In Bengal, another big blow for CPM
Wednesday’s verdict from the 13 municipalities and five wards that voted last Sunday could signal the beginning of a phase of anxiety and doubt in the CPI-M. Are the results parts of an emerging pattern?
Barely a month after the panchayat polls setback, the Left has suffered yet another drubbing at the hands of the Congress and Trinamool Congress, losing four important municipality boards to them. And that too in areas where it did badly in the panchayat polls.
Forcible acquisition of land without proper rehabilitation, bad roads, insufficient drinking water, lack of electricity and corruption in the CPM-run municipalities have worked together to seal the Left Front’s fate.

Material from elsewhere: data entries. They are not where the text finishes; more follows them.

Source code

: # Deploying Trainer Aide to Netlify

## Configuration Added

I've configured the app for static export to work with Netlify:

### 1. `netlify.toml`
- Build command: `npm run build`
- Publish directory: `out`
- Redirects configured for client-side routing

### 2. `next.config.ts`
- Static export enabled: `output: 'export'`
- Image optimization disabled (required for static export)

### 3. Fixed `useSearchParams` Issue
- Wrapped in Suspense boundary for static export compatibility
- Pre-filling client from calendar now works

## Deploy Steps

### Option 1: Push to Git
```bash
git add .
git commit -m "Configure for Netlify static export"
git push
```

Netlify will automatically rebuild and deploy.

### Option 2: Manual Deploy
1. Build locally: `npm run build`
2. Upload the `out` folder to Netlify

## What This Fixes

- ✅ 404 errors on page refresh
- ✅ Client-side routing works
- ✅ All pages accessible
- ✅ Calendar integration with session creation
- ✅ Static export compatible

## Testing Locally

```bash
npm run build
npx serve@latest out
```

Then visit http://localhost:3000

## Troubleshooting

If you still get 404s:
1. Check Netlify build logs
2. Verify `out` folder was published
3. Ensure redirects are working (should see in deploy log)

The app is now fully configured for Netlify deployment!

It lost Dalkhola, Gushkura, Habra and Midnapore municipalities to the Congress and the Trinamool. Going by the results, the Left Front will form boards in the municipalities of Burdwan (CPM), Mekhliganj (Forward Bloc) in Cooch Behar, Balurghat (RSP) in South Dinajpur, Panihati (CPM) in North 24 Parganas and Chakda (CPM) in Nadia. Of the four municipalities that the Left lost, three — Gushkura, Habra and Midnapore — went to the Trinamool while one — Dalkhola — went to the Congress.

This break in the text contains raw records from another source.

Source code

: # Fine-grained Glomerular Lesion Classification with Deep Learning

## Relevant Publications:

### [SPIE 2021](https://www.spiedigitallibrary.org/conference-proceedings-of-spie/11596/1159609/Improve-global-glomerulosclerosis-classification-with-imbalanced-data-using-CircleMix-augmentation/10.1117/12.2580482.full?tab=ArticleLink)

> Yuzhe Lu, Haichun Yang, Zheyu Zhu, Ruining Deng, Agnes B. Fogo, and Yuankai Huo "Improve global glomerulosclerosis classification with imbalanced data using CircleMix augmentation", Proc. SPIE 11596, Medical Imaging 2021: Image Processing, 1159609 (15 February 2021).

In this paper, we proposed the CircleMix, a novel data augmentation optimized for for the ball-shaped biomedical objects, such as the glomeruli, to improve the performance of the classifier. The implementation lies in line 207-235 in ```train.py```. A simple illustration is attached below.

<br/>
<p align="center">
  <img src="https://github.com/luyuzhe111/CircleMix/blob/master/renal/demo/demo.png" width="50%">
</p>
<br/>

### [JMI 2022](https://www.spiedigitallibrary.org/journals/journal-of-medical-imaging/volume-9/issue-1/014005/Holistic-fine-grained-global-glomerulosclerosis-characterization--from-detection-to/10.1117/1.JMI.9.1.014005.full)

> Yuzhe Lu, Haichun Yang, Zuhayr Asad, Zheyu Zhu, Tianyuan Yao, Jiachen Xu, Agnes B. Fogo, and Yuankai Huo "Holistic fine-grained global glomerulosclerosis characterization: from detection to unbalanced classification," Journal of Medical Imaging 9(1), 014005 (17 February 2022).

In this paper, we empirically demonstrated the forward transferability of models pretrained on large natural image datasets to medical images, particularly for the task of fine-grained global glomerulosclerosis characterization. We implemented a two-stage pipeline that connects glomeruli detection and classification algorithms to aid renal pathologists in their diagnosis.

But it is the loss of Gushkura to the Trinamool that the Left will find most galling. The district had been an impregnable red fortress since the 1978 municipal polls. Political observers blame the latest vote against the Left here on land acquisition and spurt in industrial activities.

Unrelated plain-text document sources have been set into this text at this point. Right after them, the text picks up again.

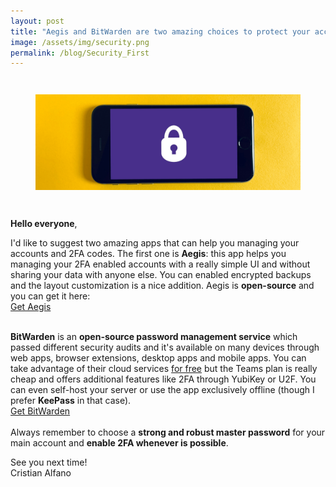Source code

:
 ```yaml
---
layout: post
title: "Aegis and BitWarden are two amazing choices to protect your accounts"
image: /assets/img/security.png
permalink: /blog/Security_First
---
```

<figure>
    <img src="/assets/img/security.png" alt="A smartphone with an image of a lock present on screen" class="img-fluid" style="margin: 2em 0;"/>
</figure>

**Hello everyone**,

I'd like to suggest two amazing apps that can help you managing your accounts and 2FA codes.
The first one is **Aegis**: this app helps you managing your 2FA enabled accounts with a really simple UI and without sharing your data with anyone else. You can enabled encrypted backups and the layout customization is a nice addition. Aegis is **open-source** and you can get it here:
<br/>
<a href="https://getaegis.app/" class="btn btn-primary btn-lg" role="link">Get Aegis</a>
<br/>
<br/>

**BitWarden** is an **open-source password management service** which passed different security audits and it's available on many devices through web apps, browser extensions, desktop apps and mobile apps. You can take advantage of their cloud services [for free](https://bitwarden.com/pricing/business/) but the Teams plan is really cheap and offers additional features like 2FA through YubiKey or U2F. You can even self-host your server or use the app exclusively offline (though I prefer **KeePass** in that case).
<br/>
<a href="https://bitwarden.com/" class="btn btn-primary btn-lg" role="link">Get BitWarden</a>
<br/>
<br/>
Always remember to choose a **strong and robust master password** for your main account and **enable 2FA whenever is possible**.

See you next time!<br/>
Cristian Alfano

A study of the election results show the Congress has consolidated its position in North Bengal. After a long time, it has humbled the Forward Bloc and the RSP in Jalpaiguri and South Dinajpur.
Of the 261 wards that went to polls, 145 have been won by the Left, 55 by the Trinamool and 41 by the Congress. The BJP won 7 and others won 13. This means that while the Left Front won 145 wards, the Opposition combine won as many as 126 — not a comfortable difference from the Left’s point of view. Hence the anxiety in the CPM.